Come ricorda l’agenzia Sir, martedì 4 settembre il presidente Donald Trump ha affidato al ministro della giustizia Jeff Sessions l`annuncio dell’abrogazione del provvedimento, che consentiva ai cosidetti “Dreamers”, i giovani arrivati negli Usa come minori dal giugno 2007 e che al 2012 non avessero compiuto 31 anni, di usufruire di un permesso biennale rinnovabile per motivi di studio o di lavoro.
Il Dipartimento per la sicurezza nazionale si impegnava, inoltre, a non deportare i giovani autorizzati, a meno che non commettessero delitti. Ora il Congresso avrà sei mesi di tempo per definire una nuova legislazione che eviti il rimpatrio di circa 780mila tra studenti e lavoratori.
La Chiesa Usa ha dichiarato la sua disponibilità a supportare i giovani colpiti dalla decisione presidenziale “qualunque sia il loro stato di immigrazione” e ha voluto precisare, contro le false notizie in circolazione, che i beneficiari del programma non hanno ricevuto aiuti governativi o status giuridici particolari ma semplicemente sono stati autorizzati temporaneamente a lavorare e studiare negli Usa, rinunciando in tal modo alla deportazione.

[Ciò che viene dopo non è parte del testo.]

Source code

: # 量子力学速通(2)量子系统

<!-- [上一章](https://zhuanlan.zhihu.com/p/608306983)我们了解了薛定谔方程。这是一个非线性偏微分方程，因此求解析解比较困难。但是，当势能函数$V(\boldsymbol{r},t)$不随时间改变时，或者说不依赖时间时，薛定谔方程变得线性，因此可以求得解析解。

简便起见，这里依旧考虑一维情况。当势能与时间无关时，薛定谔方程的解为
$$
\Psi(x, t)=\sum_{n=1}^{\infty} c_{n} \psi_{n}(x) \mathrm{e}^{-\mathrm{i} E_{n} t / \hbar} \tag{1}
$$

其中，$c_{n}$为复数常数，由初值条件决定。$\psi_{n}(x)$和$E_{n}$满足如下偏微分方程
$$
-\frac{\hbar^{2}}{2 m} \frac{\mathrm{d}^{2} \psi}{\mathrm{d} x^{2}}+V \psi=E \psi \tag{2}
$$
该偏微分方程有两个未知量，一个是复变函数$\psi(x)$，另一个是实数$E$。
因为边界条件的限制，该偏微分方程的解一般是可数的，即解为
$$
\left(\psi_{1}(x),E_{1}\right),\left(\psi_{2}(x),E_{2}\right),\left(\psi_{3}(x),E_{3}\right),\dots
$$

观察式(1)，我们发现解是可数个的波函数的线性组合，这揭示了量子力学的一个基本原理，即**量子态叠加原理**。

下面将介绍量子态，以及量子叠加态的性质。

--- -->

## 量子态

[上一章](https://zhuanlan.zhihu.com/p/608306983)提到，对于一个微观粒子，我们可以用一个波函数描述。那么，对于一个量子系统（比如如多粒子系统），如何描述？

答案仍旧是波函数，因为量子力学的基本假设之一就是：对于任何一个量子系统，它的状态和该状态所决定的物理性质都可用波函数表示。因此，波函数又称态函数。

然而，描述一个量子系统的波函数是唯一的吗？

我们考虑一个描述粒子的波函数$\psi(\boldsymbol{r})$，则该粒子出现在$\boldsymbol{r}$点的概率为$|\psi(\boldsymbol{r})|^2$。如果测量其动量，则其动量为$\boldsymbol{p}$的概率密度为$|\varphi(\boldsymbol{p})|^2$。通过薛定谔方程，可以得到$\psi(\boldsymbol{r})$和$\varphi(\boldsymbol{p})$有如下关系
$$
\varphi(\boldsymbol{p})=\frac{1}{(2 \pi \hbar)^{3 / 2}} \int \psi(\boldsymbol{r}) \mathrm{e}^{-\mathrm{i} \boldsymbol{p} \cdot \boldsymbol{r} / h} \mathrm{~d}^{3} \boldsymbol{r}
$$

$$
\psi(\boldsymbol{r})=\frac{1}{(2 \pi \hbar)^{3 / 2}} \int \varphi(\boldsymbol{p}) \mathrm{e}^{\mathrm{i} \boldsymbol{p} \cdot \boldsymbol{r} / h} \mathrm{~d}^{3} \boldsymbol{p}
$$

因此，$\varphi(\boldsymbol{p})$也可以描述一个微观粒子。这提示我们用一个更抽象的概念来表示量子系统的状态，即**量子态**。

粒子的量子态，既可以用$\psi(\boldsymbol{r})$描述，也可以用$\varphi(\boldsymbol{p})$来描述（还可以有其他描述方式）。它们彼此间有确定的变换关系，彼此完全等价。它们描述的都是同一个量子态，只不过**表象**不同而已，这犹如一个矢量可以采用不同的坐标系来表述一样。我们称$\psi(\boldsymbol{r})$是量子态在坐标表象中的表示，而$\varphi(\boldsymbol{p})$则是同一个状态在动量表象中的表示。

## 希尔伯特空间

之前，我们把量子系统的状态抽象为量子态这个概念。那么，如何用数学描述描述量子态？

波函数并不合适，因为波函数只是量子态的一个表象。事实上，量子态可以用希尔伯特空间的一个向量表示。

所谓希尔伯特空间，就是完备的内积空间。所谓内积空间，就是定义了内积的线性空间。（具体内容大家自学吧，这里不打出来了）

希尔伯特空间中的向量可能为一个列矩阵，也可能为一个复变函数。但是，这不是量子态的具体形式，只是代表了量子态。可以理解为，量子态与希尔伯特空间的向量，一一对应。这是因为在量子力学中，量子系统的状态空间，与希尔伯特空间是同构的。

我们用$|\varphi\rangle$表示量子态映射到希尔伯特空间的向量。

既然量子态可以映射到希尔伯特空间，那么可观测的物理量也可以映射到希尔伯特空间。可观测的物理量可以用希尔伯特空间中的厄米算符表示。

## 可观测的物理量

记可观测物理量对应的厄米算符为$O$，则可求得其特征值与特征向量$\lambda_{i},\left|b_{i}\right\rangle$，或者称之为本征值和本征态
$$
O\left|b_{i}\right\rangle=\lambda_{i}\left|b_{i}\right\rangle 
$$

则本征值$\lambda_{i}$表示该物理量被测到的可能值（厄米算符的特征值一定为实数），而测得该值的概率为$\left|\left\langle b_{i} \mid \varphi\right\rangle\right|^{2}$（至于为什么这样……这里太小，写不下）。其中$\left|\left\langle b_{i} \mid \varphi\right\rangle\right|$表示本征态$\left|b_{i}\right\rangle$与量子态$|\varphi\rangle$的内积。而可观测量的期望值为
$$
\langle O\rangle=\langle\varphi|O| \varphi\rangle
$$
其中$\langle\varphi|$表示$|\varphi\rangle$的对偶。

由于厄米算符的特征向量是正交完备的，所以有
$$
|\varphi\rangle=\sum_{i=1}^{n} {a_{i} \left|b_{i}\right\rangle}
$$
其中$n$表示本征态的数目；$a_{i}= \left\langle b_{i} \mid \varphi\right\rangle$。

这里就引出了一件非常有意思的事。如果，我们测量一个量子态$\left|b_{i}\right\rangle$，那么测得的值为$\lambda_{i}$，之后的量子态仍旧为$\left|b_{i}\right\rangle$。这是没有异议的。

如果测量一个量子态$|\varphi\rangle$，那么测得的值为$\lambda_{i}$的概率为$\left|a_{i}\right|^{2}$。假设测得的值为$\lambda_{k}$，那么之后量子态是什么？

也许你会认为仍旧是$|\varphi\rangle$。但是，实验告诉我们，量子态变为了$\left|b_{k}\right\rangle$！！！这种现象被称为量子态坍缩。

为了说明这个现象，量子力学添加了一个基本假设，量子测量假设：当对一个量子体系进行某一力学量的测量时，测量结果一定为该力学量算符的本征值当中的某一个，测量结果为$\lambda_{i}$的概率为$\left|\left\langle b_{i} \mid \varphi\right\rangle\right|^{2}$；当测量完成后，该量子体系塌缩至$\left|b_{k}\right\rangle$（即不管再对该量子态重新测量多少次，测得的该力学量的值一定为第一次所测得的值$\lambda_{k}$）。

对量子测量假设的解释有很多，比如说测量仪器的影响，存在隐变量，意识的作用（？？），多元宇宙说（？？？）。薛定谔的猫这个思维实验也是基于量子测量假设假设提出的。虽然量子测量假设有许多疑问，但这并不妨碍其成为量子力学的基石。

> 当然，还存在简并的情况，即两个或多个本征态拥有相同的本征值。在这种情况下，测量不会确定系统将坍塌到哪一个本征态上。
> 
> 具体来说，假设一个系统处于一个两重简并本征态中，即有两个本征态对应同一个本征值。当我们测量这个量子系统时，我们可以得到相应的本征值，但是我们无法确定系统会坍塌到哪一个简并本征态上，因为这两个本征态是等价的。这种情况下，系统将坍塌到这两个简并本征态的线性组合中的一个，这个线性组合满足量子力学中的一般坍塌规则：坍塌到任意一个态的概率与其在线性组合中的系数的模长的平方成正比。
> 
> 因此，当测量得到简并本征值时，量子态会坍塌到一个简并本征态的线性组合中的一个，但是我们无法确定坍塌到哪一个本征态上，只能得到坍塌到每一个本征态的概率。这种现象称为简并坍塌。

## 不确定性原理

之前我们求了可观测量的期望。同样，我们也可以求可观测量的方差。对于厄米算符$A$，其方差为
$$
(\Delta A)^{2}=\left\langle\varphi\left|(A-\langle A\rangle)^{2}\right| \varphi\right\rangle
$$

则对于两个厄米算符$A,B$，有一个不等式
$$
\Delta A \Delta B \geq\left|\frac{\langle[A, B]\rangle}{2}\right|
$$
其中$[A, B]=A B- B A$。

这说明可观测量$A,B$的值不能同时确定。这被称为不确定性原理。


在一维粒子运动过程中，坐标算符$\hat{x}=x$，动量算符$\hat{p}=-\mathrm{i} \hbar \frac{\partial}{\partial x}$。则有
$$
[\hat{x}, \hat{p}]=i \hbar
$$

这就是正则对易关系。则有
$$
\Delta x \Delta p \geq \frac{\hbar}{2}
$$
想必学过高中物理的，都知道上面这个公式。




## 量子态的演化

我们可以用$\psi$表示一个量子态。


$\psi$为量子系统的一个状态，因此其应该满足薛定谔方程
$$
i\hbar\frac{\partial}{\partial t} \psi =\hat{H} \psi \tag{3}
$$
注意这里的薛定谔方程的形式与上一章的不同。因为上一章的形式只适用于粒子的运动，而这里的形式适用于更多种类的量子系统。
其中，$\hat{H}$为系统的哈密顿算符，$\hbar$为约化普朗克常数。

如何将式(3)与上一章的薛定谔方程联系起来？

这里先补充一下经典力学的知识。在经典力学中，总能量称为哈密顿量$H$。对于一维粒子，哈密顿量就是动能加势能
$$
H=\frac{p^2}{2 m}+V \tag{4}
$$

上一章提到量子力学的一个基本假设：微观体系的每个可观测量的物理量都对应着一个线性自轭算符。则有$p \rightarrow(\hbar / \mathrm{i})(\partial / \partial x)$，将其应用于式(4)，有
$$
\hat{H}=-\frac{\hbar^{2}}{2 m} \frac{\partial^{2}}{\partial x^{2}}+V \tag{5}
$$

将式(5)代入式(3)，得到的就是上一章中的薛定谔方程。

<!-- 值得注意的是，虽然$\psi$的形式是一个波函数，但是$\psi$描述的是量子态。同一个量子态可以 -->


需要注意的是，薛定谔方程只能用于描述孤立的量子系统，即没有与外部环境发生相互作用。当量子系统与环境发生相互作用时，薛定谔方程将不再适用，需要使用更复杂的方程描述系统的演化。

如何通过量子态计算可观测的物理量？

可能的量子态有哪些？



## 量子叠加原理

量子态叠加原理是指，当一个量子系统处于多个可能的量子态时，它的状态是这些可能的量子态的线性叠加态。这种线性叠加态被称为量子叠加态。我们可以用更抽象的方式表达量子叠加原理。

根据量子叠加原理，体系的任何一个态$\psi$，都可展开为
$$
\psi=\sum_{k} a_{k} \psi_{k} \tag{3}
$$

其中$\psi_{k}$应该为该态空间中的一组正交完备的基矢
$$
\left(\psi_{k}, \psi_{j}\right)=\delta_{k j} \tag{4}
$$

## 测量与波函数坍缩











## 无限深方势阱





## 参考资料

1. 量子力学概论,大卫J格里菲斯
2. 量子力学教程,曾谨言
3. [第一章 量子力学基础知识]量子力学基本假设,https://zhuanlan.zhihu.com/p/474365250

La dichiarazione congiunta firmata dal presidente della Conferenza episcopale DiNardo, dall`arcivescovo di Los Angeles, Gomez, dal presidente della Commissione delle migrazioni Vásquez e da mons. Tyson, presidente della sottocommissione per la cura pastorale dei migranti, non fa sconti alle scelte politiche delle ultime ore e precisa che “la cancellazione del programma è indebita, provoca paure inutili nei giovani e nelle famiglie” e non riconosce il contributo alla società statunitense dato da questi ragazzi che” continuano a lavorare e a servire il Paese anche attraverso il servizio militare”.
I presuli concludono spiegando che la “decisione non riflette chi siamo come americani” e che “la nostra nazione ha agito in modo contrario alla Scrittura soprattutto nel passo che chiede di accogliere i bambini nel nome di Gesù”. L`auspicio dei vescovi è che il Congresso agisca con immediatezza verso una soluzione legislativa che impedisca di fatto il rimpatrio di migliaia di giovani “che sono intrecciati al tessuto della nostra Chiesa e della nostra società e che dal punto di vista sociale e umano, sono giovani americani”.